Logo Johann Wilhelm Naumann Stiftung Kirchen-Reform

„Auf Jesus zu schauen ist das Erste“

Was bedeutet es, eine synodale Kirche zu sein? Dazu hielt Papst Leo in Assisi vor den Bischöfen Italiens eine programmatische Ansprache.
Papst Leo XIV. in Assisi
Foto: IMAGO/ABACA (www.imago-images.de) | Leo widmete den zentralen Teil seiner Ansprache in Assisi der Synodalität, die sich nicht auf eine Methode oder eine Phase reduzieren lasse.

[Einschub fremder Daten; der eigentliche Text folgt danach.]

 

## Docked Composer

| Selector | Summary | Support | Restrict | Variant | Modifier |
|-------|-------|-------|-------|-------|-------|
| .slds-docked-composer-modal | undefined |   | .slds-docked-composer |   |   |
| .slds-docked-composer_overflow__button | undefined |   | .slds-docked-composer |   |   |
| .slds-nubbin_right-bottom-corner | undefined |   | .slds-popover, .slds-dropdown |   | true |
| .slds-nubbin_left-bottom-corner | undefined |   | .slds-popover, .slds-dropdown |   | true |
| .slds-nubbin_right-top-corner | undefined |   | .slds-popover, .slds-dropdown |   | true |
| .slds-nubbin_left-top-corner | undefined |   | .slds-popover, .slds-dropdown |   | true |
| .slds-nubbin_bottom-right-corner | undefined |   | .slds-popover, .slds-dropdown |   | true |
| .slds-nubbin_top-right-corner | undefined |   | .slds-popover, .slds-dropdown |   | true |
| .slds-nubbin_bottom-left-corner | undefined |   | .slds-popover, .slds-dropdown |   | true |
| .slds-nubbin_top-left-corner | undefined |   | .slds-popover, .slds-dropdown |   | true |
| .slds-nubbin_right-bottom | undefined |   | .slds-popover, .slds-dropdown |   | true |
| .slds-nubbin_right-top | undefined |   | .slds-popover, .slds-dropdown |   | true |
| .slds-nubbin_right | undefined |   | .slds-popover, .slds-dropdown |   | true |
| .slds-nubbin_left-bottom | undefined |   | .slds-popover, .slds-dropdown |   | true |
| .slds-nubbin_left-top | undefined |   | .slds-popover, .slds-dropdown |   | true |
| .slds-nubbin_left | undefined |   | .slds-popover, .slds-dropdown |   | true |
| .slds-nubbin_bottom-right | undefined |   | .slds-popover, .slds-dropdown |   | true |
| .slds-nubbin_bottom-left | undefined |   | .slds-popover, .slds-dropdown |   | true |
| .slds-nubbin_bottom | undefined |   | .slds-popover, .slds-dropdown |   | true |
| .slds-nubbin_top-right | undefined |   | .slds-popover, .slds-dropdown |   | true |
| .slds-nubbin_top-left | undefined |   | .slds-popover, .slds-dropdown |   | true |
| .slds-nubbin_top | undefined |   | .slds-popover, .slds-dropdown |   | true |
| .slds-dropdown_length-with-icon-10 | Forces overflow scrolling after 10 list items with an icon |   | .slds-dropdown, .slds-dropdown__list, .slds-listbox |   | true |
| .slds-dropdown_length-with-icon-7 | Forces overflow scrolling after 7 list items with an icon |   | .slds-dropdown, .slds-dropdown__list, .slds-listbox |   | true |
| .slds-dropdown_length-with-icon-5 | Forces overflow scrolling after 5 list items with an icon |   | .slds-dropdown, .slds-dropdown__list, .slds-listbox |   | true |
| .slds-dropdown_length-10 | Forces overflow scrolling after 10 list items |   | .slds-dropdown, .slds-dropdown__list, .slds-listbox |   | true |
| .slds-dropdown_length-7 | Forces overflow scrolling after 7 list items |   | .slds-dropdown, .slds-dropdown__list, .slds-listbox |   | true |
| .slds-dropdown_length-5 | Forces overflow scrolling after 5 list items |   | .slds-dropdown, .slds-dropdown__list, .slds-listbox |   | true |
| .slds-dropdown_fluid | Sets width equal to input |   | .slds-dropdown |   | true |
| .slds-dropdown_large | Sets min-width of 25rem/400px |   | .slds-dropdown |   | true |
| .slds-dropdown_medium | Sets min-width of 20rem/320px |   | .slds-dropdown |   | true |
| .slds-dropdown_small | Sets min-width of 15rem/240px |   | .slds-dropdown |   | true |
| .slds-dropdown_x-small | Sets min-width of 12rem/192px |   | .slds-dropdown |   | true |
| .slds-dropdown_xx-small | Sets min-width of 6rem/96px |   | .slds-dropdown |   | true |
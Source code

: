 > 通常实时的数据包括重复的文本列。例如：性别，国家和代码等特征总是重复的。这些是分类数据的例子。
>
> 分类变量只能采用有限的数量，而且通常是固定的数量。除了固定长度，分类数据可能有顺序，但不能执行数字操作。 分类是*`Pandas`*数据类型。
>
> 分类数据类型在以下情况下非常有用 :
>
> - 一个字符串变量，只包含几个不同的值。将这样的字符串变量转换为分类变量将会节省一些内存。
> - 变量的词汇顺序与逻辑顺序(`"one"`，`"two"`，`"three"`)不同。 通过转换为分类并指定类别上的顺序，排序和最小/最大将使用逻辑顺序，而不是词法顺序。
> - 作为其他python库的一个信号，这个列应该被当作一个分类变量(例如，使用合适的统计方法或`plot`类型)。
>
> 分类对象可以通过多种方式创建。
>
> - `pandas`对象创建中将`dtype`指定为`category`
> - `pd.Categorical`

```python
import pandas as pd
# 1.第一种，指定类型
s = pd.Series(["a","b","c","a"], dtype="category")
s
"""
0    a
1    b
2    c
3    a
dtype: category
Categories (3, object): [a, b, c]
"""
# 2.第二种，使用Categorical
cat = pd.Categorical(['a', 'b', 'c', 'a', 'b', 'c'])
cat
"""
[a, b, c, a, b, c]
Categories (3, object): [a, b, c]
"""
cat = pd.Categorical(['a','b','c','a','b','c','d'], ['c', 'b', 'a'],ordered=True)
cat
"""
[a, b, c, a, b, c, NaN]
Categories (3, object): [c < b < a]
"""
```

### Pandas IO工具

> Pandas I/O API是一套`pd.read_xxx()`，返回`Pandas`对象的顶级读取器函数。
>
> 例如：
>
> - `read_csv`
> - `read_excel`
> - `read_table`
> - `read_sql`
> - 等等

Kurz vor dem Start zu seiner ersten Auslandsreise in die Türkei und in den Libanon hat Leo XIV. Assisi besucht, um still am Grab des „Poverello“ zu beten und anschließend vor der Vollversammlung der Italienischen Bischofskonferenz zu sprechen. In der Frühe des Donnerstagmorgens hatte ihn ein Helikopter nach Assisi gebracht, nach einem abschließenden Besuch der Augustinerinnen von Montefalco und einem gemeinsamen Mittagessen flog er wieder ab.

Lesen Sie auch:

Die Vollversammlung der Bischöfe war zugleich der Abschluss des Synodalen Wegs der Kirche Italiens und Papst Leo begann seine dichte und programmatische Ansprache mit dem Hinweis auf das, was im Zentrum aller kirchlichen Reformen und Entwicklungen stehen muss: „Auf Jesus zu schauen ist das Erste, wozu auch wir berufen sind.“ Das Herzstück des christlichen Daseins, bekräftigte er, sei „keine Tätigkeit, sondern eine Beziehung: die Beziehung zu Christus, dem Gekreuzigten und Auferstandenen“. In einer Zeit, die von Zerstreuung und Effizienzstreben geprägt ist, „müssen wir zu den Grundlagen unseres Glaubens, zum Kerygma, zurückkehren“, und das gelte „vor allem für uns“, also für die Hirten.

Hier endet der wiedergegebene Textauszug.